I was unlikely to bother with this before, but this kind of bullshit is just stupid. So many great games out there get zero coverage, while Kojima's latest bit of onanism gets praise for being a massive wankfest. Jesus wept.
It does kind of demonstrate the problems with games being so long. An ambitious, pretentious, auteur-driven movie might not be your thing but it'll only take a couple of hours to find that out. A challenging and unconventional novel might take a bit longer to work through but probably no more than a few days. Death Stranding though is 100 hours long, most of that is walking slowly backwards and forwards and it sounds like all the really out-there stuff is right at the very end. There's no way I'm going to play this.
What I'd like to know is a bit more about the Stranding thing.
Most of the reviews have commented on how your envoiroment starts of barren but then becomes more and more built up as other players contribute.
Who are these other players? Are they fixed throughout your playthrough? Or could you possibly start a game with half the world already built up?

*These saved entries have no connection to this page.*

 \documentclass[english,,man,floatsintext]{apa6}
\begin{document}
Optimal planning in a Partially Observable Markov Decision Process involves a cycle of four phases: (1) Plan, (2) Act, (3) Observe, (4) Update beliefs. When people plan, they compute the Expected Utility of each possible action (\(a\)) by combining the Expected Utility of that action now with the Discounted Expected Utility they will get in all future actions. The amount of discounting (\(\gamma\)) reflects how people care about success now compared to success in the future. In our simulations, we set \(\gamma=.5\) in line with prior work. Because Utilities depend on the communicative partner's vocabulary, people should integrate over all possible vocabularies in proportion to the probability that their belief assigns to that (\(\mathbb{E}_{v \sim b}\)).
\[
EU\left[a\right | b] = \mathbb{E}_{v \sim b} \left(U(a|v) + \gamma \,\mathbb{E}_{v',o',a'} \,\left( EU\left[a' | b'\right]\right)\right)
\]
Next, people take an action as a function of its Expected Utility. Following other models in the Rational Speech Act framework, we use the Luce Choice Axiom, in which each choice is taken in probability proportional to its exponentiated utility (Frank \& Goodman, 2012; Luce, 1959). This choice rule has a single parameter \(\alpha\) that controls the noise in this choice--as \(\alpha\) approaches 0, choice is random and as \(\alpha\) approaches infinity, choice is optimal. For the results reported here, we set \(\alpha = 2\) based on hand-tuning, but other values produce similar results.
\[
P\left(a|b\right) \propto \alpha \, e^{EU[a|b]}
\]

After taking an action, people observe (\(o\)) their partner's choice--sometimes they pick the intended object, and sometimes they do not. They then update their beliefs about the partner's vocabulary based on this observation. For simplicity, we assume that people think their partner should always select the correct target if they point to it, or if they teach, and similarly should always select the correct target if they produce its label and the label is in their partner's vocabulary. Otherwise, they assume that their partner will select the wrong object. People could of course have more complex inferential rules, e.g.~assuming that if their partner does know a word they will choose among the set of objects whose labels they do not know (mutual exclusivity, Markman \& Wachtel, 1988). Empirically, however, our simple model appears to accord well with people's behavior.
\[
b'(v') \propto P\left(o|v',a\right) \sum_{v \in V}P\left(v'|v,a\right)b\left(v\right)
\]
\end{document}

Who are these other players? Are they fixed throughout your playthrough? Or could you possibly start a game with half the world already built up?
I read that you only see the additional infrastructure once you've connected the area to the network. wherever I read about it it seemed to suggest that it makes a point about human impact on the environment.
I don't get it. Recommended, but the game isn't fun? Recommended, but the story is nonsense? Seriously, come on.
Every review also suggests the first 10 hours are a slog and the last ten hours are a slog and the story doesn't really work. So hyped!
I'm never going to buy it on day 1 and there's a fair chance I'll never play it but I've found myself suckered into the hype.
I'm actually quite intrigued, in that it sounds quite interesting and atmospheric, but it'd definitely be a conditional purchase for me, in that I'd need to be in the right mood (with suitably tempered expectations), and it'd need to be/have been in a sale.
I mean, I find that running around weird sci-fi terrain doing menial bullshit can be pretty absorbing (hello, No Mans Sky!), so I certainly have some level of interest in it.
I'm actually quite intrigued, in that it sounds quite interesting and atmospheric, but it'd definitely be a conditional purchase for me, in that I'd need to be in the right mood (with suitably tempered expectations)
To be fair, that's my opinion with BDSM.
Anyone picking this up today? Be interested to know the Soc's thoughts.
Friend at work getting this today, want to know what she thinks before I take the plunge.
From the review it sounds like a slog, but the sort of slog a self-punishing idiot like me would stick with.
A friend on my team is getting it but he's a huge Kojima fan. I doubt I'll get much but gushing out of him.
Coming to this game for the first time. After all the meh reviews from reviewers and mates.
I love it.
If it hadn’t been over hyped and not promised to be something it hadn’t been, I suspect people would have taken to it more. But that’s Hideo for you.
I’ve found traversing the landscape in itself so rewarding, the BT encounters tense, and the story naturally baffling.
It’s is what it is, a series of fetch quests. But with the beautiful metal gear engine.